Each entry below needs to be transcribed verbatim; the images should not appear.

━━━ PROVIDED INFORMATION ━━━

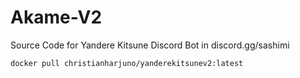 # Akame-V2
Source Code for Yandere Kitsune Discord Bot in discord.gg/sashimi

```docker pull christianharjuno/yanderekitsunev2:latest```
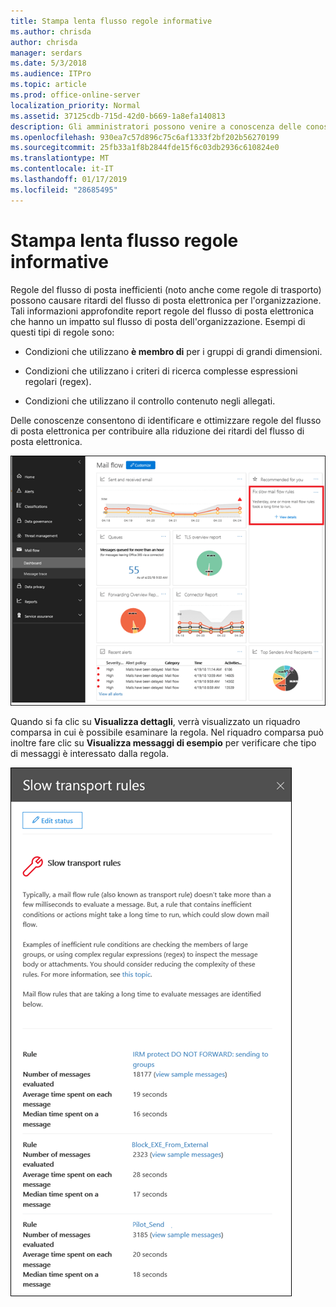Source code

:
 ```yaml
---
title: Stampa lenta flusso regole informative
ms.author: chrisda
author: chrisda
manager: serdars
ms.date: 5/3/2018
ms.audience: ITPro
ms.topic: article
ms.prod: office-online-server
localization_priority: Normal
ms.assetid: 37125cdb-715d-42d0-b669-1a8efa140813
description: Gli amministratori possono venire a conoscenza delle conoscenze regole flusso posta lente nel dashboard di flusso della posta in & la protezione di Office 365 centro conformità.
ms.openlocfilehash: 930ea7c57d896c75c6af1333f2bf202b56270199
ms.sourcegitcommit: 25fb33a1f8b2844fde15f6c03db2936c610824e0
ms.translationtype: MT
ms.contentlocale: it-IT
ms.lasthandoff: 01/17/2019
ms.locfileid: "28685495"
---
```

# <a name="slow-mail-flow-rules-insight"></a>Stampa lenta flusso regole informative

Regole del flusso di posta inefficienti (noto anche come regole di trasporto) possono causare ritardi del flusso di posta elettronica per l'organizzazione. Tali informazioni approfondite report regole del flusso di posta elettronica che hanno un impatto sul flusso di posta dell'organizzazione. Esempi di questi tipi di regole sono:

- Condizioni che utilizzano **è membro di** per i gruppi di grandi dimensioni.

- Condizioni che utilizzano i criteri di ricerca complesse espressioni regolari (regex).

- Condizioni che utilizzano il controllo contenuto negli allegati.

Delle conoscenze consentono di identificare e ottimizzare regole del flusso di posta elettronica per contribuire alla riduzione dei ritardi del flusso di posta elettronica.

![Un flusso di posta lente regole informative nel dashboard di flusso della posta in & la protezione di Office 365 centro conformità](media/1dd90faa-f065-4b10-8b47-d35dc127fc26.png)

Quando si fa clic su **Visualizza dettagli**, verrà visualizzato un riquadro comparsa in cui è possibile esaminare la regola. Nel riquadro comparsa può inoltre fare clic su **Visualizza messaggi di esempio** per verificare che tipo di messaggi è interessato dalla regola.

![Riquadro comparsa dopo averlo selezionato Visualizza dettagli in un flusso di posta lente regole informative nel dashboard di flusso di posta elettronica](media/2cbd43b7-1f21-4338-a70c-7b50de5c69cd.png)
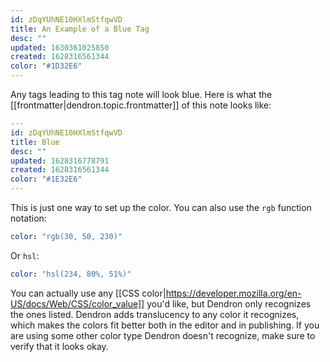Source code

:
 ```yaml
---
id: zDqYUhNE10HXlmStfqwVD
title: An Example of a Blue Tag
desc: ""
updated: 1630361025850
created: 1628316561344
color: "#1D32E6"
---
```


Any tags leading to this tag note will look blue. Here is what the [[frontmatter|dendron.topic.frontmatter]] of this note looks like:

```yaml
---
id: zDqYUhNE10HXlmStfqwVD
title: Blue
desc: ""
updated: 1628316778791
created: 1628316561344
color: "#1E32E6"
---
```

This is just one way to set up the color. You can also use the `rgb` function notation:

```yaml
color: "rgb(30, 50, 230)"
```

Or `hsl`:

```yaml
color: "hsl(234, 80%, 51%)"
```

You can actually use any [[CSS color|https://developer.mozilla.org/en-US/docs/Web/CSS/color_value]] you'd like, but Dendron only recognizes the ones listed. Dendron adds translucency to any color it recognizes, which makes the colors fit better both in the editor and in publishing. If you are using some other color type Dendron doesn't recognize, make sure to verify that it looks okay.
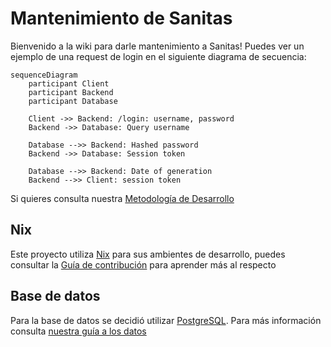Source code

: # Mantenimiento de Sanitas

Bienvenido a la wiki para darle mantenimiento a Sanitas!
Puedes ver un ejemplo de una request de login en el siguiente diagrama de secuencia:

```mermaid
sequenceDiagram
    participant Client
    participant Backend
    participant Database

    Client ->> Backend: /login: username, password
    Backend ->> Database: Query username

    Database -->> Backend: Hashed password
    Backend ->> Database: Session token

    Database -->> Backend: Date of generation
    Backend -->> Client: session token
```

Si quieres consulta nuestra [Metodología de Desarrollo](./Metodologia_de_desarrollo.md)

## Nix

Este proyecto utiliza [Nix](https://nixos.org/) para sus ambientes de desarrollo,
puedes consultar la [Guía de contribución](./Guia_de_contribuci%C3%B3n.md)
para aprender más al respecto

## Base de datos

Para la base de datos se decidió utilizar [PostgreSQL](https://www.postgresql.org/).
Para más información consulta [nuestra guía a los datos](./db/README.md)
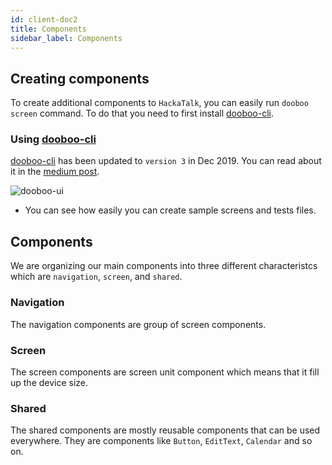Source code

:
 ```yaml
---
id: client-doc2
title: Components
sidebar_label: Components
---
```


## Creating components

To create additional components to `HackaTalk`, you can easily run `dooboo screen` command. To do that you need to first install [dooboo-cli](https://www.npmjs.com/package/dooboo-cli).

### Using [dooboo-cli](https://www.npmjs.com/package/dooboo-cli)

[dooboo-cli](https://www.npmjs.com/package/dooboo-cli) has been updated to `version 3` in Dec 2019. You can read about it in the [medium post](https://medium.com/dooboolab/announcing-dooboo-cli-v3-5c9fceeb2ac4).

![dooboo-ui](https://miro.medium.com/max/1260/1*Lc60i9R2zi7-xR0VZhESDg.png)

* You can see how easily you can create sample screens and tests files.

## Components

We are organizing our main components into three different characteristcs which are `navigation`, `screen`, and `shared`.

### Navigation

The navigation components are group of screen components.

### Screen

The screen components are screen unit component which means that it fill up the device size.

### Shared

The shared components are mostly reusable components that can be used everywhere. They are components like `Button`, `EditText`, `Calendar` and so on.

━━━

RESPONSE TO THIS EXERCISE:
 # Akame-V2
Source Code for Yandere Kitsune Discord Bot in discord.gg/sashimi

```docker pull christianharjuno/yanderekitsunev2:latest```
Source code

:
 ```yaml
---
title: Stampa lenta flusso regole informative
ms.author: chrisda
author: chrisda
manager: serdars
ms.date: 5/3/2018
ms.audience: ITPro
ms.topic: article
ms.prod: office-online-server
localization_priority: Normal
ms.assetid: 37125cdb-715d-42d0-b669-1a8efa140813
description: Gli amministratori possono venire a conoscenza delle conoscenze regole flusso posta lente nel dashboard di flusso della posta in & la protezione di Office 365 centro conformità.
ms.openlocfilehash: 930ea7c57d896c75c6af1333f2bf202b56270199
ms.sourcegitcommit: 25fb33a1f8b2844fde15f6c03db2936c610824e0
ms.translationtype: MT
ms.contentlocale: it-IT
ms.lasthandoff: 01/17/2019
ms.locfileid: "28685495"
---
```

# <a name="slow-mail-flow-rules-insight"></a>Stampa lenta flusso regole informative

Regole del flusso di posta inefficienti (noto anche come regole di trasporto) possono causare ritardi del flusso di posta elettronica per l'organizzazione. Tali informazioni approfondite report regole del flusso di posta elettronica che hanno un impatto sul flusso di posta dell'organizzazione. Esempi di questi tipi di regole sono:

- Condizioni che utilizzano **è membro di** per i gruppi di grandi dimensioni.

- Condizioni che utilizzano i criteri di ricerca complesse espressioni regolari (regex).

- Condizioni che utilizzano il controllo contenuto negli allegati.

Delle conoscenze consentono di identificare e ottimizzare regole del flusso di posta elettronica per contribuire alla riduzione dei ritardi del flusso di posta elettronica.

![Un flusso di posta lente regole informative nel dashboard di flusso della posta in & la protezione di Office 365 centro conformità](media/1dd90faa-f065-4b10-8b47-d35dc127fc26.png)

Quando si fa clic su **Visualizza dettagli**, verrà visualizzato un riquadro comparsa in cui è possibile esaminare la regola. Nel riquadro comparsa può inoltre fare clic su **Visualizza messaggi di esempio** per verificare che tipo di messaggi è interessato dalla regola.

![Riquadro comparsa dopo averlo selezionato Visualizza dettagli in un flusso di posta lente regole informative nel dashboard di flusso di posta elettronica](media/2cbd43b7-1f21-4338-a70c-7b50de5c69cd.png)
Source code

:
 ```yaml
---
id: zDqYUhNE10HXlmStfqwVD
title: An Example of a Blue Tag
desc: ""
updated: 1630361025850
created: 1628316561344
color: "#1D32E6"
---
```


Any tags leading to this tag note will look blue. Here is what the [[frontmatter|dendron.topic.frontmatter]] of this note looks like:

```yaml
---
id: zDqYUhNE10HXlmStfqwVD
title: Blue
desc: ""
updated: 1628316778791
created: 1628316561344
color: "#1E32E6"
---
```

This is just one way to set up the color. You can also use the `rgb` function notation:

```yaml
color: "rgb(30, 50, 230)"
```

Or `hsl`:

```yaml
color: "hsl(234, 80%, 51%)"
```

You can actually use any [[CSS color|https://developer.mozilla.org/en-US/docs/Web/CSS/color_value]] you'd like, but Dendron only recognizes the ones listed. Dendron adds translucency to any color it recognizes, which makes the colors fit better both in the editor and in publishing. If you are using some other color type Dendron doesn't recognize, make sure to verify that it looks okay.
Source code

: # Mantenimiento de Sanitas

Bienvenido a la wiki para darle mantenimiento a Sanitas!
Puedes ver un ejemplo de una request de login en el siguiente diagrama de secuencia:

```mermaid
sequenceDiagram
    participant Client
    participant Backend
    participant Database

    Client ->> Backend: /login: username, password
    Backend ->> Database: Query username

    Database -->> Backend: Hashed password
    Backend ->> Database: Session token

    Database -->> Backend: Date of generation
    Backend -->> Client: session token
```

Si quieres consulta nuestra [Metodología de Desarrollo](./Metodologia_de_desarrollo.md)

## Nix

Este proyecto utiliza [Nix](https://nixos.org/) para sus ambientes de desarrollo,
puedes consultar la [Guía de contribución](./Guia_de_contribuci%C3%B3n.md)
para aprender más al respecto

## Base de datos

Para la base de datos se decidió utilizar [PostgreSQL](https://www.postgresql.org/).
Para más información consulta [nuestra guía a los datos](./db/README.md)
Source code

:
 ```yaml
---
id: client-doc2
title: Components
sidebar_label: Components
---
```


## Creating components

To create additional components to `HackaTalk`, you can easily run `dooboo screen` command. To do that you need to first install [dooboo-cli](https://www.npmjs.com/package/dooboo-cli).

### Using [dooboo-cli](https://www.npmjs.com/package/dooboo-cli)

[dooboo-cli](https://www.npmjs.com/package/dooboo-cli) has been updated to `version 3` in Dec 2019. You can read about it in the [medium post](https://medium.com/dooboolab/announcing-dooboo-cli-v3-5c9fceeb2ac4).

![dooboo-ui](https://miro.medium.com/max/1260/1*Lc60i9R2zi7-xR0VZhESDg.png)

* You can see how easily you can create sample screens and tests files.

## Components

We are organizing our main components into three different characteristcs which are `navigation`, `screen`, and `shared`.

### Navigation

The navigation components are group of screen components.

### Screen

The screen components are screen unit component which means that it fill up the device size.

### Shared

The shared components are mostly reusable components that can be used everywhere. They are components like `Button`, `EditText`, `Calendar` and so on.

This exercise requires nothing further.